PROBLEM REQUIREMENTS | Without leaving anything out, print every line of the data.

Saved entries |
───

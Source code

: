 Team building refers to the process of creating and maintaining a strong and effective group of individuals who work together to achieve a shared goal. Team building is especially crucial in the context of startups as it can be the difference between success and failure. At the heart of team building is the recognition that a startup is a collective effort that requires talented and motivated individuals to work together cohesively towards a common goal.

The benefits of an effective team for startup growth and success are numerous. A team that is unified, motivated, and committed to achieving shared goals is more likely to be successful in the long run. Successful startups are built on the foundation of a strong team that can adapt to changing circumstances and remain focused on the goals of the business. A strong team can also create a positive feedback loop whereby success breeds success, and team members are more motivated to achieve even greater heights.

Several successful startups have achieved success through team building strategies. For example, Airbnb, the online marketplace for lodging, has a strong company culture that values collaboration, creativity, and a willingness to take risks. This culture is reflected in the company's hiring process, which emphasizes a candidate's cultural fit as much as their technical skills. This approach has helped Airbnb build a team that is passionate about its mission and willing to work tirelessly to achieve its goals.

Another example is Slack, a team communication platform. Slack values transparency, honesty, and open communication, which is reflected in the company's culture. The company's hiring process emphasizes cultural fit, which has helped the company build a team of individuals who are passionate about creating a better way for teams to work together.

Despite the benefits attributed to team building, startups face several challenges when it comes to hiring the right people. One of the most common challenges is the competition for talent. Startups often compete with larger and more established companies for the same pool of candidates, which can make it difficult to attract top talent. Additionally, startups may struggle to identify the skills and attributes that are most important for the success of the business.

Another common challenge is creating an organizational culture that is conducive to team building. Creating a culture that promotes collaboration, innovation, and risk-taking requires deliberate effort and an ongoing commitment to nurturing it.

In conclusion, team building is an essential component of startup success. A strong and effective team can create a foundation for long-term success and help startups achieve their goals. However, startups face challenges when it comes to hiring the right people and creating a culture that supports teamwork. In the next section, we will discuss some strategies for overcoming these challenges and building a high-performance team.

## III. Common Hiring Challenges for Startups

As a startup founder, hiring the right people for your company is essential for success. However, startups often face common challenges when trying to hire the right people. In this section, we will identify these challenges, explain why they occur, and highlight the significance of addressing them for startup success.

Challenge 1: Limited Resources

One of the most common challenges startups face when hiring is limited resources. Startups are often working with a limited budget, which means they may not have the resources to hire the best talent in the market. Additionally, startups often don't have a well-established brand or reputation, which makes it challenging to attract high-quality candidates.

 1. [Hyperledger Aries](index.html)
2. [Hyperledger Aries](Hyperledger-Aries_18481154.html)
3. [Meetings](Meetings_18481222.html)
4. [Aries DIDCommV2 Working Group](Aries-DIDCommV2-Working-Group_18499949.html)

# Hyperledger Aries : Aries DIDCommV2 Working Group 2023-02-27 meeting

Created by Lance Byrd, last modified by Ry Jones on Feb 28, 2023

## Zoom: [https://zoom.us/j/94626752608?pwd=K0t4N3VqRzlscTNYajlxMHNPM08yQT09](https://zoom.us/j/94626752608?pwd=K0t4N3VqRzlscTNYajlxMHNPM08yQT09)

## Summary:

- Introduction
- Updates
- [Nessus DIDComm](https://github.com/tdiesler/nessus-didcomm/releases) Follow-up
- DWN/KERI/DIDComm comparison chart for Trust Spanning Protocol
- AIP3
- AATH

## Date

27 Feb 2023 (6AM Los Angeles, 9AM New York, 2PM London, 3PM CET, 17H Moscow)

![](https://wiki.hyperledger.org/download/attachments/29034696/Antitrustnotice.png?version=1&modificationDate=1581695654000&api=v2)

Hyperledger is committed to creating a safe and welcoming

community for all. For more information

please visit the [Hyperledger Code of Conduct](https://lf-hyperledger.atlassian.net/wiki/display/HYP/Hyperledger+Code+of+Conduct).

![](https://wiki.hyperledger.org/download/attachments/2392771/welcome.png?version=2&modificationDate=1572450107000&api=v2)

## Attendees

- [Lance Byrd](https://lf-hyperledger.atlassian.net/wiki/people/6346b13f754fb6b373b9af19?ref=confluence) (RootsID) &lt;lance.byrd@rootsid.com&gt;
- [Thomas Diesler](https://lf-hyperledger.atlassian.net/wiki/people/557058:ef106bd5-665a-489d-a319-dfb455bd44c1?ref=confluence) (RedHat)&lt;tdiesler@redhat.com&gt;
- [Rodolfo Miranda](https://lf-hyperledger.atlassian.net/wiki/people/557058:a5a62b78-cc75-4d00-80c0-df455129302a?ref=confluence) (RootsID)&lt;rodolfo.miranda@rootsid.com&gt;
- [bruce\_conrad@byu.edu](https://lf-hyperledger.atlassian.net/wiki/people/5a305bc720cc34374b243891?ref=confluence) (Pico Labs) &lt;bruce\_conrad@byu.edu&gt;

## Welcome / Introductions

───

TASK OUTPUT |
Source code

: Team building refers to the process of creating and maintaining a strong and effective group of individuals who work together to achieve a shared goal. Team building is especially crucial in the context of startups as it can be the difference between success and failure. At the heart of team building is the recognition that a startup is a collective effort that requires talented and motivated individuals to work together cohesively towards a common goal.

The benefits of an effective team for startup growth and success are numerous. A team that is unified, motivated, and committed to achieving shared goals is more likely to be successful in the long run. Successful startups are built on the foundation of a strong team that can adapt to changing circumstances and remain focused on the goals of the business. A strong team can also create a positive feedback loop whereby success breeds success, and team members are more motivated to achieve even greater heights.

Several successful startups have achieved success through team building strategies. For example, Airbnb, the online marketplace for lodging, has a strong company culture that values collaboration, creativity, and a willingness to take risks. This culture is reflected in the company's hiring process, which emphasizes a candidate's cultural fit as much as their technical skills. This approach has helped Airbnb build a team that is passionate about its mission and willing to work tirelessly to achieve its goals.

Another example is Slack, a team communication platform. Slack values transparency, honesty, and open communication, which is reflected in the company's culture. The company's hiring process emphasizes cultural fit, which has helped the company build a team of individuals who are passionate about creating a better way for teams to work together.

Despite the benefits attributed to team building, startups face several challenges when it comes to hiring the right people. One of the most common challenges is the competition for talent. Startups often compete with larger and more established companies for the same pool of candidates, which can make it difficult to attract top talent. Additionally, startups may struggle to identify the skills and attributes that are most important for the success of the business.

Another common challenge is creating an organizational culture that is conducive to team building. Creating a culture that promotes collaboration, innovation, and risk-taking requires deliberate effort and an ongoing commitment to nurturing it.

In conclusion, team building is an essential component of startup success. A strong and effective team can create a foundation for long-term success and help startups achieve their goals. However, startups face challenges when it comes to hiring the right people and creating a culture that supports teamwork. In the next section, we will discuss some strategies for overcoming these challenges and building a high-performance team.

## III. Common Hiring Challenges for Startups

As a startup founder, hiring the right people for your company is essential for success. However, startups often face common challenges when trying to hire the right people. In this section, we will identify these challenges, explain why they occur, and highlight the significance of addressing them for startup success.

Challenge 1: Limited Resources

One of the most common challenges startups face when hiring is limited resources. Startups are often working with a limited budget, which means they may not have the resources to hire the best talent in the market. Additionally, startups often don't have a well-established brand or reputation, which makes it challenging to attract high-quality candidates.

 1. [Hyperledger Aries](index.html)
2. [Hyperledger Aries](Hyperledger-Aries_18481154.html)
3. [Meetings](Meetings_18481222.html)
4. [Aries DIDCommV2 Working Group](Aries-DIDCommV2-Working-Group_18499949.html)

# Hyperledger Aries : Aries DIDCommV2 Working Group 2023-02-27 meeting

Created by Lance Byrd, last modified by Ry Jones on Feb 28, 2023

## Zoom: [https://zoom.us/j/94626752608?pwd=K0t4N3VqRzlscTNYajlxMHNPM08yQT09](https://zoom.us/j/94626752608?pwd=K0t4N3VqRzlscTNYajlxMHNPM08yQT09)

## Summary:

- Introduction
- Updates
- [Nessus DIDComm](https://github.com/tdiesler/nessus-didcomm/releases) Follow-up
- DWN/KERI/DIDComm comparison chart for Trust Spanning Protocol
- AIP3
- AATH

## Date

27 Feb 2023 (6AM Los Angeles, 9AM New York, 2PM London, 3PM CET, 17H Moscow)

![](https://wiki.hyperledger.org/download/attachments/29034696/Antitrustnotice.png?version=1&modificationDate=1581695654000&api=v2)

Hyperledger is committed to creating a safe and welcoming

community for all. For more information

please visit the [Hyperledger Code of Conduct](https://lf-hyperledger.atlassian.net/wiki/display/HYP/Hyperledger+Code+of+Conduct).

![](https://wiki.hyperledger.org/download/attachments/2392771/welcome.png?version=2&modificationDate=1572450107000&api=v2)

## Attendees

- [Lance Byrd](https://lf-hyperledger.atlassian.net/wiki/people/6346b13f754fb6b373b9af19?ref=confluence) (RootsID) &lt;lance.byrd@rootsid.com&gt;
- [Thomas Diesler](https://lf-hyperledger.atlassian.net/wiki/people/557058:ef106bd5-665a-489d-a319-dfb455bd44c1?ref=confluence) (RedHat)&lt;tdiesler@redhat.com&gt;
- [Rodolfo Miranda](https://lf-hyperledger.atlassian.net/wiki/people/557058:a5a62b78-cc75-4d00-80c0-df455129302a?ref=confluence) (RootsID)&lt;rodolfo.miranda@rootsid.com&gt;
- [bruce\_conrad@byu.edu](https://lf-hyperledger.atlassian.net/wiki/people/5a305bc720cc34374b243891?ref=confluence) (Pico Labs) &lt;bruce\_conrad@byu.edu&gt;

## Welcome / Introductions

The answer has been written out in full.